You are viewing a plain text version of this content. The canonical link for it is here.
Posted to user@nutch.apache.org by David Xiao <da...@gmail.com> on 2007/06/23 14:37:55 UTC

Integrate nutch crawler with Solr index server

Hello folks,

 

As title said, I have some difficult to integrate them together. I tried to followed instruction at http://blog.foofactory.fi/2007/02/online-indexing-integrating-nutch-with.html but I don’t actually understand part that java piece of code. In article it doesn’t go detail configuration of Solr. I have download solr-client.zip but what to do with Nutch?

 

 

Very appreciate if you can give out example of that.

 

 

Best Regards,

David

 

 

 


Re: Integrate nutch crawler with Solr index server

Posted by Brian Whitman <br...@variogr.am>.
On Jun 23, 2007, at 8:37 AM, David Xiao wrote:
> As title said, I have some difficult to integrate them together. I  
> tried to followed instruction at http://blog.foofactory.fi/2007/02/ 
> online-indexing-integrating-nutch-with.html but I don’t actually  
> understand part that java piece of code. In article it doesn’t go  
> detail configuration of Solr.
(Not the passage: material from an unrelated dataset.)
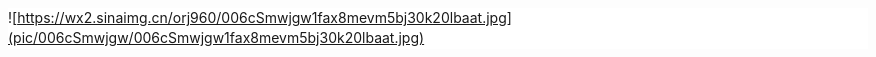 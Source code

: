 ![https://wx2.sinaimg.cn/orj960/006cSmwjgw1fax8mevm5bj30k20lbaat.jpg](pic/006cSmwjgw/006cSmwjgw1fax8mevm5bj30k20lbaat.jpg)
I have download solr-client.zip but  
> what to do with Nutch?


It's my understanding that the code Sami posted will no longer work  
with recent versions of Solr / solrj.

However, the solr client (SOLR-20) was recently added to trunk,  
http://issues.apache.org/jira/browse/SOLR-20#action_12505314 , I sent  
Sami a patch on his posted code and hopefully we'll see SolrIndexer  
get into Nutch trunk sometime soon?

As far as configuration of Solr, that post does a good job at  
explaining it, there's not much to it- just use the schema he posted  
and start Solr normally.